The first work of this kind may be considered to be that of Goodwin and Page [63], who in 1943 polarographically studied the excretion in urine of antimony administered as drugs for tropical diseases (including speciation to trivalent and pentavalent antimony). Similarly, Teppermann in 1947 studied the detoxifying effects of 2,3-dimercaptopropanol (British anti-Lewisite [64]) in rabbits injected with an intravenous solution of cadmium chloride [65]. In this context, mention may also be made of the monitoring of metal poisoning, which had already been carried out by Heyrovský’s student and collaborator Shikata. In 1927, he and his collaborators proposed the determination of lead in cerebrospinal fluid, because poisonings with this metal were quite common in Japan at that time [66].

Although most pharmacological analyses are nowadays performed by separation techniques in conjunction mainly with mass detection, electroanalytical detection can sometimes be valuable in these measurements (e.g., the analysis of neurotransmitters for which mass detection is unsuitable [67]). In certain cases, it is an obvious advantage that some drugs can be determined using polarography/voltammetry directly, without separation, in bodily liquids such us blood, lymph, and saliva. In numerous cases of this type, the use of polarography would result in procedures which are as selective, but faster and less expensive, than the most widely used chromatographic methods.

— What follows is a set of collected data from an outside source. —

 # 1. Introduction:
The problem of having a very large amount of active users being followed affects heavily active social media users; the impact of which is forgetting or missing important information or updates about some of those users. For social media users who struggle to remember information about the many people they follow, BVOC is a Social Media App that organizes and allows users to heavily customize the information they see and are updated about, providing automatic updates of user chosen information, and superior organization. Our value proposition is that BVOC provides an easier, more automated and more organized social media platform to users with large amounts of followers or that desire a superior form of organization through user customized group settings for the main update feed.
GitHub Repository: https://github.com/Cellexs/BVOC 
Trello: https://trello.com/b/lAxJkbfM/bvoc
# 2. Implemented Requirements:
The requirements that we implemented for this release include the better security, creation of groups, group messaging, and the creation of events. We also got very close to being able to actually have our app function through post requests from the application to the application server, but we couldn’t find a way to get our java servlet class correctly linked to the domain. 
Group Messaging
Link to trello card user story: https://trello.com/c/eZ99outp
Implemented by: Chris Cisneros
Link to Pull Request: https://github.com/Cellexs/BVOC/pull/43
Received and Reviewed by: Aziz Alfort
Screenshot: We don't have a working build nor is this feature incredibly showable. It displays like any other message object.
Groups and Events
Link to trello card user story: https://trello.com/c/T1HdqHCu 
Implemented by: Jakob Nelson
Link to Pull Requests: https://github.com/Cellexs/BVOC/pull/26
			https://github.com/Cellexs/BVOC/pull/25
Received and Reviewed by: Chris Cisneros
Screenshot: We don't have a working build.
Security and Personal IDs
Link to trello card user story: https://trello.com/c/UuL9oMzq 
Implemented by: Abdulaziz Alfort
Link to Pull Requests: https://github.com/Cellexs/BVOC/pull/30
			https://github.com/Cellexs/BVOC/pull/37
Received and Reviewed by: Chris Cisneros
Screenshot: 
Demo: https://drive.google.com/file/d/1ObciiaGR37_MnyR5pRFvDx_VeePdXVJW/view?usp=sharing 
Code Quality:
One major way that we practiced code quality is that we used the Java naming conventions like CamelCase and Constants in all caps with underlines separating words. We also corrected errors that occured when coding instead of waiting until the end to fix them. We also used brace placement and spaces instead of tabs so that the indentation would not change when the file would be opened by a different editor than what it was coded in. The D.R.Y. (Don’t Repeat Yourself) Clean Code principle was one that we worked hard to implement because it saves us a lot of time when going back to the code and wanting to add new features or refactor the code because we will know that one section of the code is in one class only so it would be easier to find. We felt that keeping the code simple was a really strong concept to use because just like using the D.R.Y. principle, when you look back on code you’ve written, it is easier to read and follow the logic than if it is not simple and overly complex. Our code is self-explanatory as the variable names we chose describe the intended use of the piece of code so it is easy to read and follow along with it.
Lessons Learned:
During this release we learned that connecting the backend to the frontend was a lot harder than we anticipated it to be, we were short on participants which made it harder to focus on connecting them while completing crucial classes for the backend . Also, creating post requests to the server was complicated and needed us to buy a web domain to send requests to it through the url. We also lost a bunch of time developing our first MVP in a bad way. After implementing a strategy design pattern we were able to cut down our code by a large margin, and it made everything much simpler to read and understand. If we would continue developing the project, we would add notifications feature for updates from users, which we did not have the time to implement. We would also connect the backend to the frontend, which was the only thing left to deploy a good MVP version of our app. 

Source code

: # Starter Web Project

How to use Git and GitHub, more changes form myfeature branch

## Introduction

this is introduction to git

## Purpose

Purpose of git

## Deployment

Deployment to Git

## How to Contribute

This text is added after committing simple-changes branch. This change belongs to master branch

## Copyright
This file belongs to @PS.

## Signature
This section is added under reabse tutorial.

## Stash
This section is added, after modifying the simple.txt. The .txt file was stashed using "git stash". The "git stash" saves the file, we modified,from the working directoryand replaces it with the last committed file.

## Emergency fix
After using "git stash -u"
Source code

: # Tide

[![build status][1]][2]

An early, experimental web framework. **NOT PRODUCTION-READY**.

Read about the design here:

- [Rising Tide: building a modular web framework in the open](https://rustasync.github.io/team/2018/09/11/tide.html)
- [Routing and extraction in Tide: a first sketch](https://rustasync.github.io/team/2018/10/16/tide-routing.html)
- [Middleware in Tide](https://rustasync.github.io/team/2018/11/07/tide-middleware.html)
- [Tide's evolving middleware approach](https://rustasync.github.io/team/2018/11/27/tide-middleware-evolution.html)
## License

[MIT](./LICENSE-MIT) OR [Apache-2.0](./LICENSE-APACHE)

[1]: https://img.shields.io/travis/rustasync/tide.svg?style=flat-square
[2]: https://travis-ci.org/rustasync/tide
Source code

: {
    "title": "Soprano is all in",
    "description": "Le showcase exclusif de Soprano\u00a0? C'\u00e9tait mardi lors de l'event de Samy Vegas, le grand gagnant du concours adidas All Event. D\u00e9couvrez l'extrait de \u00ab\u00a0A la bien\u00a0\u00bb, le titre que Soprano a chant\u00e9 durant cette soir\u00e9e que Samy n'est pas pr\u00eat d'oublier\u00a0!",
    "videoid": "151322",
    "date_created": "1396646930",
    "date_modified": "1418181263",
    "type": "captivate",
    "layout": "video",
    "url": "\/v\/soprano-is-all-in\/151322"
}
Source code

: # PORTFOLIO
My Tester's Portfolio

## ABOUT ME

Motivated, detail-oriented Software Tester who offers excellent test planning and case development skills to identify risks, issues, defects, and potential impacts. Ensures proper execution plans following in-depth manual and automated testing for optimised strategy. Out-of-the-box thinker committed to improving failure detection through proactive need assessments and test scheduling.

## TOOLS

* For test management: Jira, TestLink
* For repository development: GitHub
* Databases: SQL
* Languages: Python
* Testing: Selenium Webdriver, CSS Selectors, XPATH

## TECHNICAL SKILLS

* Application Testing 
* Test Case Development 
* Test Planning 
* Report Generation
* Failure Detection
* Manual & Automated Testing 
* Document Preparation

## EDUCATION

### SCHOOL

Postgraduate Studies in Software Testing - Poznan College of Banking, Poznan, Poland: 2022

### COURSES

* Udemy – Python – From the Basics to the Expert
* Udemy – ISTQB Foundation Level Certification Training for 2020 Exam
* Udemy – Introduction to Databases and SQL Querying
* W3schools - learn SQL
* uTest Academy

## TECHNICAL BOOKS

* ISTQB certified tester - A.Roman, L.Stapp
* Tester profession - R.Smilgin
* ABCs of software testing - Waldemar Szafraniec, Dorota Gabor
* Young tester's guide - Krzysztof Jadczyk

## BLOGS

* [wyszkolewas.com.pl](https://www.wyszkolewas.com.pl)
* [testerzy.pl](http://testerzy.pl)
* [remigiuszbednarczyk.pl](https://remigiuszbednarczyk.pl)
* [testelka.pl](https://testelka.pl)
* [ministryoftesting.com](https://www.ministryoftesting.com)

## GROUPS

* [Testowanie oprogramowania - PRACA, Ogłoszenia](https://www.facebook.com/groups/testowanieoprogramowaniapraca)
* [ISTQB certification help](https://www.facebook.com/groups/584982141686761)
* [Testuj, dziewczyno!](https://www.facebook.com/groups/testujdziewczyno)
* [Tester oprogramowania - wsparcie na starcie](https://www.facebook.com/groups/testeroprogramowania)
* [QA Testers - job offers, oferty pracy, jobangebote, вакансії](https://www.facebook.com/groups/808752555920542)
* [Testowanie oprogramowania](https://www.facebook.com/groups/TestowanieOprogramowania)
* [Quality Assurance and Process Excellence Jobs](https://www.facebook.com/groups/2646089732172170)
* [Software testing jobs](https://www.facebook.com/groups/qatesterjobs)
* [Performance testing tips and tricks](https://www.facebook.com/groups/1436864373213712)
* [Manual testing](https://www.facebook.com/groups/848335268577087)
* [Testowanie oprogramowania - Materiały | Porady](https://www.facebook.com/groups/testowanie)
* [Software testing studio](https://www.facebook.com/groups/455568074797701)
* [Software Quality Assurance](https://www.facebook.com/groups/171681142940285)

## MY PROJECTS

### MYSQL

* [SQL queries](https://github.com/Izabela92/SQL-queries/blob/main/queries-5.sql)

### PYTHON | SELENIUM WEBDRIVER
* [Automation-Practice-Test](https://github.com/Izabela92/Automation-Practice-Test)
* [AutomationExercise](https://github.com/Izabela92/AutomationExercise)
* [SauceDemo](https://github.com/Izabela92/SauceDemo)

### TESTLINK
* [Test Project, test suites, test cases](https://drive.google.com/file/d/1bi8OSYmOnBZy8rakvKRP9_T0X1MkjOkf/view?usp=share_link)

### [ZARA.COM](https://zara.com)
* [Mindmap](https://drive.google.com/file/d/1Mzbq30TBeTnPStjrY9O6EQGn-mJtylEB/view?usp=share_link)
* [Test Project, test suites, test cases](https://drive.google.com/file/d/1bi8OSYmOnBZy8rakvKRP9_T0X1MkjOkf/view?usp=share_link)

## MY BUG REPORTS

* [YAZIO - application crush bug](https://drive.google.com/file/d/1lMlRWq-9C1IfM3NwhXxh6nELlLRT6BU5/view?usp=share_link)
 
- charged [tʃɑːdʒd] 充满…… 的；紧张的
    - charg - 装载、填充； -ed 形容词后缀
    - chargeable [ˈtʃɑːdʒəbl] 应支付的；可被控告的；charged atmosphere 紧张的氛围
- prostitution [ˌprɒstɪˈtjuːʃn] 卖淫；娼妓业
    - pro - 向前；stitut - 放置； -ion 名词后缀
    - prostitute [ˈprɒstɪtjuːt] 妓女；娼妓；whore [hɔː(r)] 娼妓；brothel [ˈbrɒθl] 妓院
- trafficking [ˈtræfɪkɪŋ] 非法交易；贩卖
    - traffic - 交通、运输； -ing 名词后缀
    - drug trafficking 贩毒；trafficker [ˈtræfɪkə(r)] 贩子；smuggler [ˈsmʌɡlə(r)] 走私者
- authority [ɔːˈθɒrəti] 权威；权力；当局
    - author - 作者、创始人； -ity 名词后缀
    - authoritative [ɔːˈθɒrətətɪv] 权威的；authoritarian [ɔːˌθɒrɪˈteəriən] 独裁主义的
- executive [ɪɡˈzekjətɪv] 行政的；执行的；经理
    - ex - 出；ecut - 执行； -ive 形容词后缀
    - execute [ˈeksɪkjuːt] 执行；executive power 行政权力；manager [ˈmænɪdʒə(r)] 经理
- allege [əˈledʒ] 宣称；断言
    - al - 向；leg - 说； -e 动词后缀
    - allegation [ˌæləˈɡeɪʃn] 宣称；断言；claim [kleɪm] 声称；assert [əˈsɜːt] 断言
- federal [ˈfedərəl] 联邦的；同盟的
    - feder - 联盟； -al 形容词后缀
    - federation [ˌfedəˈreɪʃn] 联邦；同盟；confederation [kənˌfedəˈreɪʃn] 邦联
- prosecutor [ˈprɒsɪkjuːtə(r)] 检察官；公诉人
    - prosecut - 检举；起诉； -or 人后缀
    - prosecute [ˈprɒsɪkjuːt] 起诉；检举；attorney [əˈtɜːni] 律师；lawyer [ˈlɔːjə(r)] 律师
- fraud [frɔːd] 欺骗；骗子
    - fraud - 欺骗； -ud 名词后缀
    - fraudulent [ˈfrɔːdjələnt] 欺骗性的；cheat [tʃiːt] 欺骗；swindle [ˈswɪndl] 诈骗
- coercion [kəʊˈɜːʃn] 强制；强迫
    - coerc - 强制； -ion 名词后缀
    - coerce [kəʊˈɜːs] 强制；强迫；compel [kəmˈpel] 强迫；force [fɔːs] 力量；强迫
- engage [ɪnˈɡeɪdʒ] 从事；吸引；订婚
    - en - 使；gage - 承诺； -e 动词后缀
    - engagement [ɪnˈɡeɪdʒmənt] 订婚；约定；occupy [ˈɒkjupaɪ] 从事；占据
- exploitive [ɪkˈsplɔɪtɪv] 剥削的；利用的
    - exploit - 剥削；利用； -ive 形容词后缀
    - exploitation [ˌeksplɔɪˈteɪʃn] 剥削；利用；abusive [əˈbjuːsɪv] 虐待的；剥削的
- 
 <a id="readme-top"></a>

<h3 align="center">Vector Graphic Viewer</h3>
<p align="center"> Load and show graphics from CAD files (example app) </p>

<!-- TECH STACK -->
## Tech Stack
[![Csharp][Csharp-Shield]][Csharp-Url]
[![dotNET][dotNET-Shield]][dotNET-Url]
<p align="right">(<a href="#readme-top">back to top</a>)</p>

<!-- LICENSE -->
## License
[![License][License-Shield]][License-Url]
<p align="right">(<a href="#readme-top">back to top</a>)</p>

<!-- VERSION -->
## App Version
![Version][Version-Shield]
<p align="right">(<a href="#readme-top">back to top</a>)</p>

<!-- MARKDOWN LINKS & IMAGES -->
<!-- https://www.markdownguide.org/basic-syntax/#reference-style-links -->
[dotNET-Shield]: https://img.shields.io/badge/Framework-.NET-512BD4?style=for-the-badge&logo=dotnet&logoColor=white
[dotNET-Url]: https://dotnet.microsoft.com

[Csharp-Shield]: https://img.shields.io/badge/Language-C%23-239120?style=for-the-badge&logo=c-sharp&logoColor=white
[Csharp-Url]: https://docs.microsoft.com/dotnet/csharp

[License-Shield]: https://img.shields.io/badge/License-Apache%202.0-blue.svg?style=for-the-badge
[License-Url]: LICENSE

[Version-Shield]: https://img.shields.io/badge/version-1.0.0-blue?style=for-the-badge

Polarography and development of drugs

In addition to the quantitative and qualitative aspects of polarography in pharmaceutical analysis and pharmacology studies, knowledge of the electrode processes may also help to elucidate some mechanisms of the action of drugs in vivo. Most biochemical reactions occurring in a living organism are redox reactions, i.e., reactions based on electron transfer. These reactions play a fundamental role in the interaction between the organism and the drug. Therefore, in some cases, the therapeutic activity is paralleled by electrochemical reactivity.

The relationship between structure and electrochemical activity was discovered by Heyrovský, who in 1934 defined the conjugation rule [68]: “The polarographic reduction will be easier the higher the number of conjugated bonds in an organic molecule.” Four years later, Shikata and Tachi established another empirical rule [69]: “The half-wave potential will be the more positive, the more electronegative the substituent is.” The quantitative relationships between structure and half-wave potential were then studied in detail by Zuman [70]. But it was not until the 1980s that the relationships between the electrochemical behavior of substances, as determined by polarographic/voltammetric measurements, and biological activity began to be studied. This issue is addressed in detail in our previous review [71].

Conclusions

Polarography, discovered by Jaroslav Heyrovský one hundred years ago, has found a wide range of applications in many fields of human activity. One of these fields is pharmacy, where polarography has been applied both as a method for quality control of drugs and dosage forms and as an analytical technique for pharmacological studies. Although separation or spectrometric analytical methods dominate the solution of common analytical problems today, there are areas where polarographic/voltammetric techniques are still indispensable. They continue to be applied as a detection technique in flowing fluids or as an objective method of indicating the end of titration. Polarography/voltammetry has also been widely applied in the study of chemical and electrochemical reaction mechanisms, and as one of the QSAR tools in the development of new drugs [72].

Although classical polarography on a dropping mercury electrode is nowadays a relatively rarely used method, Heyrovský’s discoveries and ideas remain vital and have a firm and important place in scientific research and practical, everyday chemistry even after a century.